Your task:
Copy exactly the lines of the records below, and only those lines, beginning with the line that contains "using the same" and ending with the line that contains "Note this is".
# # # #
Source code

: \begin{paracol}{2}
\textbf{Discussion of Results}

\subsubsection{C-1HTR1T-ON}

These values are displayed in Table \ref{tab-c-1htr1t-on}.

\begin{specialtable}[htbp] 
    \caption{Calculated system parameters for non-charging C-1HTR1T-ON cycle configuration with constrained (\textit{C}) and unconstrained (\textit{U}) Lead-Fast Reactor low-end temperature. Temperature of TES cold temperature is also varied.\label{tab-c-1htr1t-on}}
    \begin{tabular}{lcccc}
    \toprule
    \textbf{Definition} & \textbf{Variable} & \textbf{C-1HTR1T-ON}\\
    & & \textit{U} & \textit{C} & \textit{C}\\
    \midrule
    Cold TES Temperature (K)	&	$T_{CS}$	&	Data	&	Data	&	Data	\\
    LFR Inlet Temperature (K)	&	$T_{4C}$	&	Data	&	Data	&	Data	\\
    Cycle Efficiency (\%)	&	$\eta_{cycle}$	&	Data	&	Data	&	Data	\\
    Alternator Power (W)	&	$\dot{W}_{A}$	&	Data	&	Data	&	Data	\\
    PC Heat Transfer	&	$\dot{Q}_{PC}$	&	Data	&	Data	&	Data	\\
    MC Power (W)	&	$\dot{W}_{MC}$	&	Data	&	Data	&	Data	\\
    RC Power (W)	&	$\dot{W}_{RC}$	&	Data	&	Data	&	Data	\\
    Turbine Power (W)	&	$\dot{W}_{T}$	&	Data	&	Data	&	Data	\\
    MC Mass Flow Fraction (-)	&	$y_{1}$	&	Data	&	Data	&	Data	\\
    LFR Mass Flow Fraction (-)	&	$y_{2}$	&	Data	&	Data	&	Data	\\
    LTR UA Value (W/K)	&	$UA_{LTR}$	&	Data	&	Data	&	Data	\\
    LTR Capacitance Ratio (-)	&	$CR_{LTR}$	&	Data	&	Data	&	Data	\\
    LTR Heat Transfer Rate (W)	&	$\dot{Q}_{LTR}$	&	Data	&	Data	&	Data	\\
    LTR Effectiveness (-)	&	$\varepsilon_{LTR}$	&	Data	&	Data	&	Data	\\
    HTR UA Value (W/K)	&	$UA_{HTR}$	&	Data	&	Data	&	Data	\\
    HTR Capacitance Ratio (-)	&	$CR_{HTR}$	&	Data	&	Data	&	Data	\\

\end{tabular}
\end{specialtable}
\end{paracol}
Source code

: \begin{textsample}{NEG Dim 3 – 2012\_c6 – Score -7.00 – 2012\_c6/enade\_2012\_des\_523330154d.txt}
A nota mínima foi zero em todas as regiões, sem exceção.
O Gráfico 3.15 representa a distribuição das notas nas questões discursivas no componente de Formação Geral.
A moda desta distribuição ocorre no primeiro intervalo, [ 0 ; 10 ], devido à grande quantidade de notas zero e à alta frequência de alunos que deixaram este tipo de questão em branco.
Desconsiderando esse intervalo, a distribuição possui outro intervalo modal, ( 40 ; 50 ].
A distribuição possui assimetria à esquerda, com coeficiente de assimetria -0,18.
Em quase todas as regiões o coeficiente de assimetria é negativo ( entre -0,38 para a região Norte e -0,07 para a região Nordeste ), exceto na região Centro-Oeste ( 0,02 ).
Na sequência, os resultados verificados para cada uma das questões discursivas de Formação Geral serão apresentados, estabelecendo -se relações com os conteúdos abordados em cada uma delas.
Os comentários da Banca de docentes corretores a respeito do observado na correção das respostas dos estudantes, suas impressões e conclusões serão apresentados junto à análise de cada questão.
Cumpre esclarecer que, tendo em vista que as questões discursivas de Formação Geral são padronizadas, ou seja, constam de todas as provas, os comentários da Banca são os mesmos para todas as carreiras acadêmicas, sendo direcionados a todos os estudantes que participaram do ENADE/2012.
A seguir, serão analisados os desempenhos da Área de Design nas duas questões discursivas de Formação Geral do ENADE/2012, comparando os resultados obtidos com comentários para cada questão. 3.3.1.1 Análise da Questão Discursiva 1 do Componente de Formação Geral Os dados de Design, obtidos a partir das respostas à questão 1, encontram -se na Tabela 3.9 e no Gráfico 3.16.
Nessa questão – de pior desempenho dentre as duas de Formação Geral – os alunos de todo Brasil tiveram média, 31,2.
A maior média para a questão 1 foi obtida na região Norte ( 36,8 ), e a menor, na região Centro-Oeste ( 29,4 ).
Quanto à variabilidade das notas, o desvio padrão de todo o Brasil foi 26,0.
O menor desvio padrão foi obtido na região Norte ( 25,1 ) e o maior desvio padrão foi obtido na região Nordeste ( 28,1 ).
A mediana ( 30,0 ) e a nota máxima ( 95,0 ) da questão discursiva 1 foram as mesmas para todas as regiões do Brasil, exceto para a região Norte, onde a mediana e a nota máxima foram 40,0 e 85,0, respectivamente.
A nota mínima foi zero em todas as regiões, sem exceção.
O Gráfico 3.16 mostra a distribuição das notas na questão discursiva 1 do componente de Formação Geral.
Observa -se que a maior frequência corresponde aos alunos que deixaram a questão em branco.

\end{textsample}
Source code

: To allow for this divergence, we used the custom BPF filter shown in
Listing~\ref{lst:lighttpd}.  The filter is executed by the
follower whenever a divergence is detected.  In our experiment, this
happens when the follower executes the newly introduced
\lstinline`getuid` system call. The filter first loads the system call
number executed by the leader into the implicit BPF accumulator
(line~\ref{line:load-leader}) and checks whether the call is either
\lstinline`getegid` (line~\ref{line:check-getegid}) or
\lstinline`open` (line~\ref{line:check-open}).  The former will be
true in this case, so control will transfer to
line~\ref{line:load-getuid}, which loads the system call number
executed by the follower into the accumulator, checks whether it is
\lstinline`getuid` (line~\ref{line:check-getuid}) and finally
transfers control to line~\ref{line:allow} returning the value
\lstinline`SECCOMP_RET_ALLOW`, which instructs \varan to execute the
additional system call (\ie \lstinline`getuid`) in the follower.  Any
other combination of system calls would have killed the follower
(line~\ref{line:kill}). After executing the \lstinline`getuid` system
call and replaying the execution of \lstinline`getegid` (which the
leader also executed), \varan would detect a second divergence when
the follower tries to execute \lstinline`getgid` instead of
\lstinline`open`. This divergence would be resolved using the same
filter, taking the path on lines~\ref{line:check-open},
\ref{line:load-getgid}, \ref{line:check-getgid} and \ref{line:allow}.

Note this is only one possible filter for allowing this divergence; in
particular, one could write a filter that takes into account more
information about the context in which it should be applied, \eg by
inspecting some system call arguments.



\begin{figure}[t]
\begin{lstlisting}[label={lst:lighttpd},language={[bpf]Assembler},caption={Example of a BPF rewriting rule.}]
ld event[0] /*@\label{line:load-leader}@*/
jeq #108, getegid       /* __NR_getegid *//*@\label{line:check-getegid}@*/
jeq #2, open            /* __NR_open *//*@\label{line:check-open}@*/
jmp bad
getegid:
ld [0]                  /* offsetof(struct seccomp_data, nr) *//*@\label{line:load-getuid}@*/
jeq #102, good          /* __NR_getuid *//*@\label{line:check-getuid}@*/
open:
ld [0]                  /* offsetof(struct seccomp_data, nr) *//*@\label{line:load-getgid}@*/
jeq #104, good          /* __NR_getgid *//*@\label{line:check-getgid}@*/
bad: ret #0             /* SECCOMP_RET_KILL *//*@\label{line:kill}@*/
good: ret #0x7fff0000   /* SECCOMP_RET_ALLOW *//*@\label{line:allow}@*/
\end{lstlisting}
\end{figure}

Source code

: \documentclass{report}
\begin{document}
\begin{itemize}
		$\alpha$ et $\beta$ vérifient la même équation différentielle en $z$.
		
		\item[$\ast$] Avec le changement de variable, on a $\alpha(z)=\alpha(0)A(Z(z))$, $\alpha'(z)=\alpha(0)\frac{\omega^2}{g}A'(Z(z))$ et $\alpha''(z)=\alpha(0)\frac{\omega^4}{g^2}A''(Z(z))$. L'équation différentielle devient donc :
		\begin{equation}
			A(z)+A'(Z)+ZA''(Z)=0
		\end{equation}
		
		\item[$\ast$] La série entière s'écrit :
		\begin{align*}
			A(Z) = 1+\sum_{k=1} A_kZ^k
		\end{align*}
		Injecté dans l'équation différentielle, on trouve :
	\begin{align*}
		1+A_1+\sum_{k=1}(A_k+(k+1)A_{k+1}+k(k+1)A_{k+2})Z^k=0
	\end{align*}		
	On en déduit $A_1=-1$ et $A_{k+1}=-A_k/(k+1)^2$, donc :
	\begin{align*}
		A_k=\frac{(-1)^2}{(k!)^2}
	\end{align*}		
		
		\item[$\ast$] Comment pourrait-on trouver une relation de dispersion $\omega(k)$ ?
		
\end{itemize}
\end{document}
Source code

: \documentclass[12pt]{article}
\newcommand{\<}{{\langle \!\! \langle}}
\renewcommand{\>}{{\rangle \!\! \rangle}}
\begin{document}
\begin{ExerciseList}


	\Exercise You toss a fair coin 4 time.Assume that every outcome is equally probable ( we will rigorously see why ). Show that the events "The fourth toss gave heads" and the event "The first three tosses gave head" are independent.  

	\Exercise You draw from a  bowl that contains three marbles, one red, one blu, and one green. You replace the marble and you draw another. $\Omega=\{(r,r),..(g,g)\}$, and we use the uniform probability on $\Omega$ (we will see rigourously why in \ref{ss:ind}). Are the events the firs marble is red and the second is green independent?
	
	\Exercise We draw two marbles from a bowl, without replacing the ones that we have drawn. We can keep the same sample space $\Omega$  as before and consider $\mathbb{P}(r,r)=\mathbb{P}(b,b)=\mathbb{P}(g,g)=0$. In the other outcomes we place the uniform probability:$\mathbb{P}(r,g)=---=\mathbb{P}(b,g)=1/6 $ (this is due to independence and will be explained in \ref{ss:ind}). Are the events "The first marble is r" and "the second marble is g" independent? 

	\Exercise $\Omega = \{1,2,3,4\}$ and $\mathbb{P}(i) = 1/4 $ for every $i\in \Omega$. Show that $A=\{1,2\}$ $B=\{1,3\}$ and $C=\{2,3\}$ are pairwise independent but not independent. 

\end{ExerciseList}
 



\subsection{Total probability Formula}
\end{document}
# # # #
Answer section:
\lstinline`open`. This divergence would be resolved using the same
filter, taking the path on lines~\ref{line:check-open},
\ref{line:load-getgid}, \ref{line:check-getgid} and \ref{line:allow}.

Note this is only one possible filter for allowing this divergence; in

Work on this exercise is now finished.